What you need to do: Which lines of the records below contain the word "Model"? Show each one.
*** Block opens ***
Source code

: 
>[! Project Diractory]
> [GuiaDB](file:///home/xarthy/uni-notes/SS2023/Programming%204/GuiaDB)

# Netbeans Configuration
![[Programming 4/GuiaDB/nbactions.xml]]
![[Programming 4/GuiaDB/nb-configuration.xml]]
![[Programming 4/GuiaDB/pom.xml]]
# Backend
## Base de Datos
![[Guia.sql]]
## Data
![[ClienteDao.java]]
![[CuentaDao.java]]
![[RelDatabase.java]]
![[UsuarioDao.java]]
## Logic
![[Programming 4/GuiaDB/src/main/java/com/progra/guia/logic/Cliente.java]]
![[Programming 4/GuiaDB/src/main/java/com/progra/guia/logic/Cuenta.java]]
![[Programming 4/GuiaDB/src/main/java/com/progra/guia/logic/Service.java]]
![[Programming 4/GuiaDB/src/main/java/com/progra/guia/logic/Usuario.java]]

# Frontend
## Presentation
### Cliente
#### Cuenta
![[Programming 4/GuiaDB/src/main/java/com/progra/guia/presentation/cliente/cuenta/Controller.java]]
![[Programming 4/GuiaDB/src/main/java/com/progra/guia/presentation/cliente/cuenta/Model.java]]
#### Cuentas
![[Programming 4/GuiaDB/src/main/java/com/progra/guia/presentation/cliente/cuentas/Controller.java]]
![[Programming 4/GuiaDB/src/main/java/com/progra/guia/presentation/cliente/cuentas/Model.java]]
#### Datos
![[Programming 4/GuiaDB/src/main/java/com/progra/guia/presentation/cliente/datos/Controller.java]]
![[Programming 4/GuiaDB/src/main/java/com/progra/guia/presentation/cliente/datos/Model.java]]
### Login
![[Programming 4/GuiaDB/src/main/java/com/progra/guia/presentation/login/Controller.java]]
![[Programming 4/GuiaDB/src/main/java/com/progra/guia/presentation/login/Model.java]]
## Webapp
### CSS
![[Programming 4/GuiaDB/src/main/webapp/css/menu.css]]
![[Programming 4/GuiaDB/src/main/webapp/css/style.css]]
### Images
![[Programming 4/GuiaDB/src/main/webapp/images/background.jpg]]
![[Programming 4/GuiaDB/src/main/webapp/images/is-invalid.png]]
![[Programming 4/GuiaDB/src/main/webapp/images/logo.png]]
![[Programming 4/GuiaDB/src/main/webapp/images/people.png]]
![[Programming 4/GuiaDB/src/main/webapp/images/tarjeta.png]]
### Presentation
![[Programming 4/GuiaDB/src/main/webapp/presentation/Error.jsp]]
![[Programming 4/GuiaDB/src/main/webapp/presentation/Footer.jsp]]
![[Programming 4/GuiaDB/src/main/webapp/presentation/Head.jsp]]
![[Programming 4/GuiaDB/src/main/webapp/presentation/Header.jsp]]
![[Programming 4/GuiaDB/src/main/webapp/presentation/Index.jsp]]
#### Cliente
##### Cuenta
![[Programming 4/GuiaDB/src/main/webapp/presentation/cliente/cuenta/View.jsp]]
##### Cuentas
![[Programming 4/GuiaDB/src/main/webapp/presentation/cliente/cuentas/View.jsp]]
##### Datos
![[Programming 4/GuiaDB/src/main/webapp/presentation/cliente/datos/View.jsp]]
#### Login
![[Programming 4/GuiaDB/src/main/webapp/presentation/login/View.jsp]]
*** Block closes ***
Response to this exercise:
![[Programming 4/GuiaDB/src/main/java/com/progra/guia/presentation/cliente/cuenta/Model.java]]
![[Programming 4/GuiaDB/src/main/java/com/progra/guia/presentation/cliente/cuentas/Model.java]]
![[Programming 4/GuiaDB/src/main/java/com/progra/guia/presentation/cliente/datos/Model.java]]
![[Programming 4/GuiaDB/src/main/java/com/progra/guia/presentation/login/Model.java]]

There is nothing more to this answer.